[[ STORED DATA open ]]
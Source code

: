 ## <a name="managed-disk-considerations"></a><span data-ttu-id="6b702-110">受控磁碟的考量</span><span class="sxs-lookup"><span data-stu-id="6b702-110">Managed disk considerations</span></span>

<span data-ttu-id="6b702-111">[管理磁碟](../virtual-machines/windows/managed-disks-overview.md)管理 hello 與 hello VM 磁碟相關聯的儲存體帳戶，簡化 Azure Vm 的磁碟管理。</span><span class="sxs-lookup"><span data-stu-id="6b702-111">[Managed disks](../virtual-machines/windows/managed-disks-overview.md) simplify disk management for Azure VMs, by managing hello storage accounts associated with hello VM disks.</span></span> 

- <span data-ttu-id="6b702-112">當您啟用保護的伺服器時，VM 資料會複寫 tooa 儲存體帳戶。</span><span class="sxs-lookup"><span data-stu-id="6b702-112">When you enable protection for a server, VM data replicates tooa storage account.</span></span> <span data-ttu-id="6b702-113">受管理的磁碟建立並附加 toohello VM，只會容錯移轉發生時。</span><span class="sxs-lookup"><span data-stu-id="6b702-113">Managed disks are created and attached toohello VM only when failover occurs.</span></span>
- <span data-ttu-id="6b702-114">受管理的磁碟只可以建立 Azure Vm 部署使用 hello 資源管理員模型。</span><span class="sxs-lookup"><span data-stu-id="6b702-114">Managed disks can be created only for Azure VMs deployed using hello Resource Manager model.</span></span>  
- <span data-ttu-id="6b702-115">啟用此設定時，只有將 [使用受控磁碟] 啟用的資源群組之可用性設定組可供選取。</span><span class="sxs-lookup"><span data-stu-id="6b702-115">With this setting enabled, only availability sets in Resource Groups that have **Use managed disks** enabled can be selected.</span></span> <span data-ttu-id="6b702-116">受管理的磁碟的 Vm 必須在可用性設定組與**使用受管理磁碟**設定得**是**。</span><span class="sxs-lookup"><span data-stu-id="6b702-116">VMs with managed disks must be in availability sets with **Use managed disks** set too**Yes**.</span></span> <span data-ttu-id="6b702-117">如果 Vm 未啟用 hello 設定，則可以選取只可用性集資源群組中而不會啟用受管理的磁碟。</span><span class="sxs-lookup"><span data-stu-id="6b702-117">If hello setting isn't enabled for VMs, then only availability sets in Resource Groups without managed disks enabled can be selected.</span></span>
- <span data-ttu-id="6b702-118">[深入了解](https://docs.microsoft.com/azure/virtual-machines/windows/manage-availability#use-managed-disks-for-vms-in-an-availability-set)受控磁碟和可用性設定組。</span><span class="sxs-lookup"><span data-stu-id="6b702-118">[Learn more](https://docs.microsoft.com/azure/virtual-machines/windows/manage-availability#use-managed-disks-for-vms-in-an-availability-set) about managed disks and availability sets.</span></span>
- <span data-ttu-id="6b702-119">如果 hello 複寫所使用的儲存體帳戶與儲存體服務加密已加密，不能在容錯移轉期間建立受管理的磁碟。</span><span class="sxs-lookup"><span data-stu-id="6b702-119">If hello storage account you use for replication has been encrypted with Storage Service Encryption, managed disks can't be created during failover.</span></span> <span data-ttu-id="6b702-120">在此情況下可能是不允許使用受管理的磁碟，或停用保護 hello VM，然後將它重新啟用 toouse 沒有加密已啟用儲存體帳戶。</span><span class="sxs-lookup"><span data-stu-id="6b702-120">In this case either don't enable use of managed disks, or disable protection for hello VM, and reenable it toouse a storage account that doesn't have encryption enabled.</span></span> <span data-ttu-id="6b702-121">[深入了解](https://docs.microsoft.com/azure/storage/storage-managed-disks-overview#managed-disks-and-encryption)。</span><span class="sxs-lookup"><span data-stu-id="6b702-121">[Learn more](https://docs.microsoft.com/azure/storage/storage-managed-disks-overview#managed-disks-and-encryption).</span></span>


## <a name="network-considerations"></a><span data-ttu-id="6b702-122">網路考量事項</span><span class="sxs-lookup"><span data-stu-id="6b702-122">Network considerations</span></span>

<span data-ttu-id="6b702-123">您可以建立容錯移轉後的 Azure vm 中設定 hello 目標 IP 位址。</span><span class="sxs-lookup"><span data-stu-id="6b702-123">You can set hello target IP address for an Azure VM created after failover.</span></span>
[[ STORED DATA closed ]]
> **PROBLEM TO SOLVE**
Find the word "docs" in the entries above. Copy every line that has it.

> **ANSWER AREA**
- <span data-ttu-id="6b702-118">[深入了解](https://docs.microsoft.com/azure/virtual-machines/windows/manage-availability#use-managed-disks-for-vms-in-an-availability-set)受控磁碟和可用性設定組。</span><span class="sxs-lookup"><span data-stu-id="6b702-118">[Learn more](https://docs.microsoft.com/azure/virtual-machines/windows/manage-availability#use-managed-disks-for-vms-in-an-availability-set) about managed disks and availability sets.</span></span>
- <span data-ttu-id="6b702-119">如果 hello 複寫所使用的儲存體帳戶與儲存體服務加密已加密，不能在容錯移轉期間建立受管理的磁碟。</span><span class="sxs-lookup"><span data-stu-id="6b702-119">If hello storage account you use for replication has been encrypted with Storage Service Encryption, managed disks can't be created during failover.</span></span> <span data-ttu-id="6b702-120">在此情況下可能是不允許使用受管理的磁碟，或停用保護 hello VM，然後將它重新啟用 toouse 沒有加密已啟用儲存體帳戶。</span><span class="sxs-lookup"><span data-stu-id="6b702-120">In this case either don't enable use of managed disks, or disable protection for hello VM, and reenable it toouse a storage account that doesn't have encryption enabled.</span></span> <span data-ttu-id="6b702-121">[深入了解](https://docs.microsoft.com/azure/storage/storage-managed-disks-overview#managed-disks-and-encryption)。</span><span class="sxs-lookup"><span data-stu-id="6b702-121">[Learn more](https://docs.microsoft.com/azure/storage/storage-managed-disks-overview#managed-disks-and-encryption).</span></span>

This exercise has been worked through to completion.